> PROBLEM REQUIREMENTS:
Check each line of the entries. Copy the ones that contain the string "label".

> RECORDS FOR PROCESSING:

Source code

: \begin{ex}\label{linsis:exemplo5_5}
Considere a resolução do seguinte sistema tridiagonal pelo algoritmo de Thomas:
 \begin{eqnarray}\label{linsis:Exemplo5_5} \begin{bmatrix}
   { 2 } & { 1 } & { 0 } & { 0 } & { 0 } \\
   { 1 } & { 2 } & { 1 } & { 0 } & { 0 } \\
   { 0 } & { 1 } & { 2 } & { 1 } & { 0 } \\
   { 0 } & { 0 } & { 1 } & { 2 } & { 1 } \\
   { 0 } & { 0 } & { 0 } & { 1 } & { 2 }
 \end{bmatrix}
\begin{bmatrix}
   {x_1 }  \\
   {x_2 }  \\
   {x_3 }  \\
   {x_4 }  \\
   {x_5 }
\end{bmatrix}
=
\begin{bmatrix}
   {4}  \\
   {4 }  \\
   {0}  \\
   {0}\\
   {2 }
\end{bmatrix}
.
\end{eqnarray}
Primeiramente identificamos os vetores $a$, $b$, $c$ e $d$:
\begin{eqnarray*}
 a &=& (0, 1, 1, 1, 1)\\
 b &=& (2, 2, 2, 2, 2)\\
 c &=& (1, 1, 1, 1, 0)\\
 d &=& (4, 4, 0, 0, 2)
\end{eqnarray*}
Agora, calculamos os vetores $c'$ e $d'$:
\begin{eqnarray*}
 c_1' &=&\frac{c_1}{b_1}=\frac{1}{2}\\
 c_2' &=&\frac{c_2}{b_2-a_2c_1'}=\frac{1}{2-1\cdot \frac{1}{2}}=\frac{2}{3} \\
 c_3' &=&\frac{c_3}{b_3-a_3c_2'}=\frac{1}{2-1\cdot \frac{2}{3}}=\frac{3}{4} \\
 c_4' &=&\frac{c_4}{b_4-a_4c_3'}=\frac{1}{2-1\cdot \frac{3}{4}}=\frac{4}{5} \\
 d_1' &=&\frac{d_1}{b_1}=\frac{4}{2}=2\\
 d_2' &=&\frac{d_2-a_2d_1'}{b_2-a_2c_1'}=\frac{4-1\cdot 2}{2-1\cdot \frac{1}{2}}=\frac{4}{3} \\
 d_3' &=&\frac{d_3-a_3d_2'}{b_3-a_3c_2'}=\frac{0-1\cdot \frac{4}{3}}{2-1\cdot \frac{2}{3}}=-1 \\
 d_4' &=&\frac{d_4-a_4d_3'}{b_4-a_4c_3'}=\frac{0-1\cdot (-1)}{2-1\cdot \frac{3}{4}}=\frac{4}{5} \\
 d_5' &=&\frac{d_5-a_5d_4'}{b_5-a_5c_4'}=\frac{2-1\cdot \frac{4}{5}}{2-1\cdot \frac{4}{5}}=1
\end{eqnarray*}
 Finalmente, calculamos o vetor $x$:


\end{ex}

> REPLY:
: \begin{ex}\label{linsis:exemplo5_5}
 \begin{eqnarray}\label{linsis:Exemplo5_5} \begin{bmatrix}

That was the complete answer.